### [Goal of the exercise]
The answer must restate every entry exactly as it appears.

*** Opening of Data shown ***

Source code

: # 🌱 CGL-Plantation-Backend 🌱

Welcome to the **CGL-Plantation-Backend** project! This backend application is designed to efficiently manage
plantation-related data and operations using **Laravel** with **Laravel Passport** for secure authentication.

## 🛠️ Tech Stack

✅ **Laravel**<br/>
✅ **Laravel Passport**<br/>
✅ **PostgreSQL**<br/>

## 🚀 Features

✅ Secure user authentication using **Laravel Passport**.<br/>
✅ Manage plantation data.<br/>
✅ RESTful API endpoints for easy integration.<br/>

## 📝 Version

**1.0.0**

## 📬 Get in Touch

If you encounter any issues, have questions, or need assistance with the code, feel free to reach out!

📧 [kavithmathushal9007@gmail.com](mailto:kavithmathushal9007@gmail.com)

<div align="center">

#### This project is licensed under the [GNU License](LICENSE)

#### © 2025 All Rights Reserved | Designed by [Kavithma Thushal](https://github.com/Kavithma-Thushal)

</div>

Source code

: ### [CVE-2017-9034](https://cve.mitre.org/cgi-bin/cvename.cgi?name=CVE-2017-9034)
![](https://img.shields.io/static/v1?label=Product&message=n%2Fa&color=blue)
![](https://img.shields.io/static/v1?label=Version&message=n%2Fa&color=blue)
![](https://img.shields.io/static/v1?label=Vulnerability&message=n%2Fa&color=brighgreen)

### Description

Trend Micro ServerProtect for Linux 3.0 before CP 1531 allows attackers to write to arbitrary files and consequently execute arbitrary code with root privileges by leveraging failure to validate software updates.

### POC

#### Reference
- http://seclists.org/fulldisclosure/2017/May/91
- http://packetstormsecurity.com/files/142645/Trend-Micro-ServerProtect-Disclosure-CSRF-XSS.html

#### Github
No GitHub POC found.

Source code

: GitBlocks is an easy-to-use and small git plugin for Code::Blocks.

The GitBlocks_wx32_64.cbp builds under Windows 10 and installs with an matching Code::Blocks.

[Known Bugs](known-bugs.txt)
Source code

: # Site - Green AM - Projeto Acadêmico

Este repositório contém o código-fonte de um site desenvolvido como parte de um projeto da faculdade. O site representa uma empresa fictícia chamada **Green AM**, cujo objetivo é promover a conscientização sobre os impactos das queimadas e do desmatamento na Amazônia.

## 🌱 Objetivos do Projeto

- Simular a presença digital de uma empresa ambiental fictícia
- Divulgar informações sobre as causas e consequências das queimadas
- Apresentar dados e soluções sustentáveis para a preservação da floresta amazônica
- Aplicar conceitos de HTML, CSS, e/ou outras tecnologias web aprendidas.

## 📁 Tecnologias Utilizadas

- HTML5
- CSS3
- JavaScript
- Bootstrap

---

*** Close of Data shown ***

### [Answer to this problem]
Source code

: # 🌱 CGL-Plantation-Backend 🌱

Welcome to the **CGL-Plantation-Backend** project! This backend application is designed to efficiently manage
plantation-related data and operations using **Laravel** with **Laravel Passport** for secure authentication.

## 🛠️ Tech Stack

✅ **Laravel**<br/>
✅ **Laravel Passport**<br/>
✅ **PostgreSQL**<br/>

## 🚀 Features

✅ Secure user authentication using **Laravel Passport**.<br/>
✅ Manage plantation data.<br/>
✅ RESTful API endpoints for easy integration.<br/>

## 📝 Version

**1.0.0**

## 📬 Get in Touch

If you encounter any issues, have questions, or need assistance with the code, feel free to reach out!

📧 [kavithmathushal9007@gmail.com](mailto:kavithmathushal9007@gmail.com)

<div align="center">

#### This project is licensed under the [GNU License](LICENSE)

#### © 2025 All Rights Reserved | Designed by [Kavithma Thushal](https://github.com/Kavithma-Thushal)

</div>

Source code

: ### [CVE-2017-9034](https://cve.mitre.org/cgi-bin/cvename.cgi?name=CVE-2017-9034)
![](https://img.shields.io/static/v1?label=Product&message=n%2Fa&color=blue)
![](https://img.shields.io/static/v1?label=Version&message=n%2Fa&color=blue)
![](https://img.shields.io/static/v1?label=Vulnerability&message=n%2Fa&color=brighgreen)

### Description

Trend Micro ServerProtect for Linux 3.0 before CP 1531 allows attackers to write to arbitrary files and consequently execute arbitrary code with root privileges by leveraging failure to validate software updates.

### POC

#### Reference
- http://seclists.org/fulldisclosure/2017/May/91
- http://packetstormsecurity.com/files/142645/Trend-Micro-ServerProtect-Disclosure-CSRF-XSS.html

#### Github
No GitHub POC found.

Source code

: GitBlocks is an easy-to-use and small git plugin for Code::Blocks.

The GitBlocks_wx32_64.cbp builds under Windows 10 and installs with an matching Code::Blocks.

[Known Bugs](known-bugs.txt)
Source code

: # Site - Green AM - Projeto Acadêmico

Este repositório contém o código-fonte de um site desenvolvido como parte de um projeto da faculdade. O site representa uma empresa fictícia chamada **Green AM**, cujo objetivo é promover a conscientização sobre os impactos das queimadas e do desmatamento na Amazônia.

## 🌱 Objetivos do Projeto

- Simular a presença digital de uma empresa ambiental fictícia
- Divulgar informações sobre as causas e consequências das queimadas
- Apresentar dados e soluções sustentáveis para a preservação da floresta amazônica
- Aplicar conceitos de HTML, CSS, e/ou outras tecnologias web aprendidas.

## 📁 Tecnologias Utilizadas

- HTML5
- CSS3
- JavaScript
- Bootstrap

---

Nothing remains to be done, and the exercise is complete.